Wildcard Popyrin, who had only played one grand slam match before this tournament looked fearless.
Thiem, a French Open finalist previous year, called for the trainer midway through the second set citing general fatigue which looked a result of his five-set opening round win.
Using his big forehand weapon, Popyrin hit nearly double the winners of Thiem, who looked sluggish from the outset.
Despite standing 195cm Popyrin showed impressive speed around the court as he pressed the tiring Thiem.
Popyrin took advantage of his rival's frame of mind, attacking the net to break Thiem and take the opening set 7-5.
Thiem had played out a marathon in the first round of the Grand Slam tournament against Frenchman Benoit Paire that went on past 2 in the night before winning 6-4, 6-3, 5-7, 1-6, 6-3.
'When I won the second set was when that thought really kicked in and that I could actually win the match.
"This is the best thing I have ever experienced in my life", the world No. 155 said.
"It is unbelievable to have everyone behind me tonight".
"Gilles is a quality player and I got him in five [sets], that gives me the belief that I can do it against these top guys".

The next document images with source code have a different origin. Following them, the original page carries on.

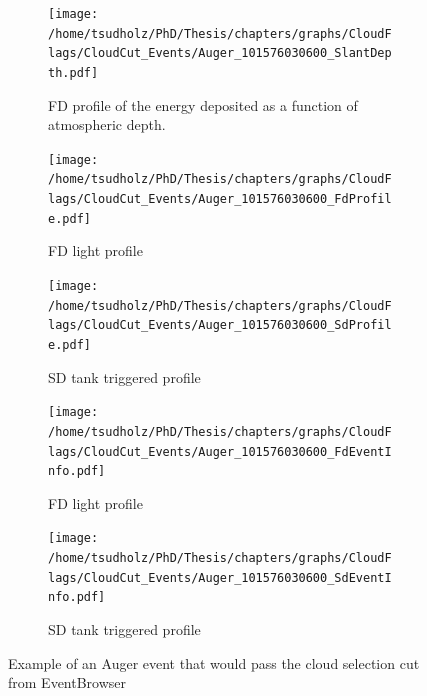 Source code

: \begin{figure}
\centering
 \vspace{2cm}
  \begin{subfigure}[b]{\textwidth}
  \centering
  \texttt{[image: /home/tsudholz/PhD/Thesis/chapters/graphs/CloudFlags/CloudCut\_Events/Auger\_101576030600\_SlantDepth.pdf]}
  \caption{FD profile of the energy deposited as a function of atmospheric depth.}
  \end{subfigure}
 \vspace{0.5cm}
  \begin{subfigure}[b]{0.45\textwidth}
  	\centering
  	\texttt{[image: /home/tsudholz/PhD/Thesis/chapters/graphs/CloudFlags/CloudCut\_Events/Auger\_101576030600\_FdProfile.pdf]}
  	\caption{FD light profile}
  \end{subfigure}
  \begin{subfigure}[b]{0.45\textwidth}
  	\centering
  	\texttt{[image: /home/tsudholz/PhD/Thesis/chapters/graphs/CloudFlags/CloudCut\_Events/Auger\_101576030600\_SdProfile.pdf]}
  	\caption{SD tank triggered profile}
  \end{subfigure}

  \begin{subfigure}[b]{0.45\textwidth}
  	\centering
	\texttt{[image: /home/tsudholz/PhD/Thesis/chapters/graphs/CloudFlags/CloudCut\_Events/Auger\_101576030600\_FdEventInfo.pdf]}
  	\caption{FD light profile}
  \end{subfigure}
  \begin{subfigure}[b]{0.45\textwidth}
  	\centering
	\texttt{[image: /home/tsudholz/PhD/Thesis/chapters/graphs/CloudFlags/CloudCut\_Events/Auger\_101576030600\_SdEventInfo.pdf]}
  	\caption{SD tank triggered profile}
  \end{subfigure}
  \caption{Example of an Auger event that would pass the cloud selection cut from EventBrowser}
\end{figure}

Thiem was visibly uncomfortable throughout the match and stunned the crowd early in the third set when he retired at 2-0 down, gifting Popyrin a passage into the third round. "They were like, 'should we bleach your hair?' I was like, Sure, why not?"
Bolt broke Simon's serve early in the fifth set, the 29th seed unable to counter Bolt's line-catching groundstrokes, eventually taking out the decider 6-4 with a backhand victor down the line.
"Three years ago I wouldn't have thought I'd still be playing tennis, let alone qualifying and winning main-draw matches", Bolt said this week.
In 2016, battling injury and form, Bolt decided a hiatus from tennis would serve him well, joining his brother's fencing business and playing local football at Murray Bridge in South Australia.
Move over Alex de Minaur, Australian tennis has a new teenage tennis sensation in town.
Bolt is coached by former Australian pro Jaymon Crabb, who said the "writing had been on the wall" for his apprentice, noting his strong performances in 2018.